Task brief: After dropping the pictures, give again exactly the lines of the data from its first line through the line with "- [Education](#education)", which is included as well.

Data records
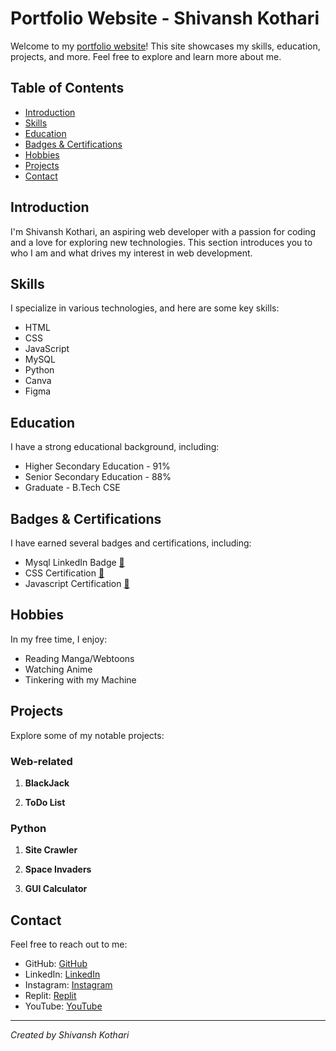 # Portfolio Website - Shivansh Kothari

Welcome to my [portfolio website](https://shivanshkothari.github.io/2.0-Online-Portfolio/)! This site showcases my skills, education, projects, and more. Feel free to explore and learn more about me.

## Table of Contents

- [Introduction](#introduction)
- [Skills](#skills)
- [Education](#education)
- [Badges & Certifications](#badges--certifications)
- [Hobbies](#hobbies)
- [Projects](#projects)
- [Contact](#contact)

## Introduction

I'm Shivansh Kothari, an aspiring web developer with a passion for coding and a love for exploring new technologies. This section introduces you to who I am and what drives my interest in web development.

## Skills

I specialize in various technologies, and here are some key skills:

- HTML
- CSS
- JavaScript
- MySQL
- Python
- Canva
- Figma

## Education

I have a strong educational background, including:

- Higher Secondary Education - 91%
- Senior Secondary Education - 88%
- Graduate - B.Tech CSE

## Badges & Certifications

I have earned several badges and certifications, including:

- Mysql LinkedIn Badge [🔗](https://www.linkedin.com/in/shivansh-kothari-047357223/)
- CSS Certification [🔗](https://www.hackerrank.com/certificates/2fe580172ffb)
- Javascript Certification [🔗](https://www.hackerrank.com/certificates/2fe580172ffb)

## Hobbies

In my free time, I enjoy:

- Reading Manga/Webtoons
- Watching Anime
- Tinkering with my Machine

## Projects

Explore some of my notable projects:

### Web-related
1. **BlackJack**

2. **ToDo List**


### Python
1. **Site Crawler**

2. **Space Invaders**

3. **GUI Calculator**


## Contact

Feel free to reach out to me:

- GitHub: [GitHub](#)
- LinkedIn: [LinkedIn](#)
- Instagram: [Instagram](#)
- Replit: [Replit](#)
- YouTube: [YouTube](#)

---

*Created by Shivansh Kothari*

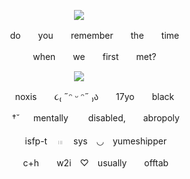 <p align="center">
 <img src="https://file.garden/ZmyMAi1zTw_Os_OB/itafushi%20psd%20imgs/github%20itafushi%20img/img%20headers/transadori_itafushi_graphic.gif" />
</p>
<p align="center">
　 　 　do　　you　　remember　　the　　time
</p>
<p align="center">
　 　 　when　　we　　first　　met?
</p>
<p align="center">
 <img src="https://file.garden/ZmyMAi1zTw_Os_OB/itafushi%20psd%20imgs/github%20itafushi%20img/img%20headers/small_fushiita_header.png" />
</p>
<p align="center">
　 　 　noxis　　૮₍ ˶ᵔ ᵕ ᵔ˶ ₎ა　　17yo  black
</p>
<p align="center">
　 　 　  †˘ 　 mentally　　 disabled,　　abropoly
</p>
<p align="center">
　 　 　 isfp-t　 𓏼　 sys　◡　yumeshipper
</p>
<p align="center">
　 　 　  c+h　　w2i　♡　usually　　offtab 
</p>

Task result:
 # Portfolio Website - Shivansh Kothari

Welcome to my [portfolio website](https://shivanshkothari.github.io/2.0-Online-Portfolio/)! This site showcases my skills, education, projects, and more. Feel free to explore and learn more about me.

## Table of Contents

- [Introduction](#introduction)
- [Skills](#skills)
- [Education](#education)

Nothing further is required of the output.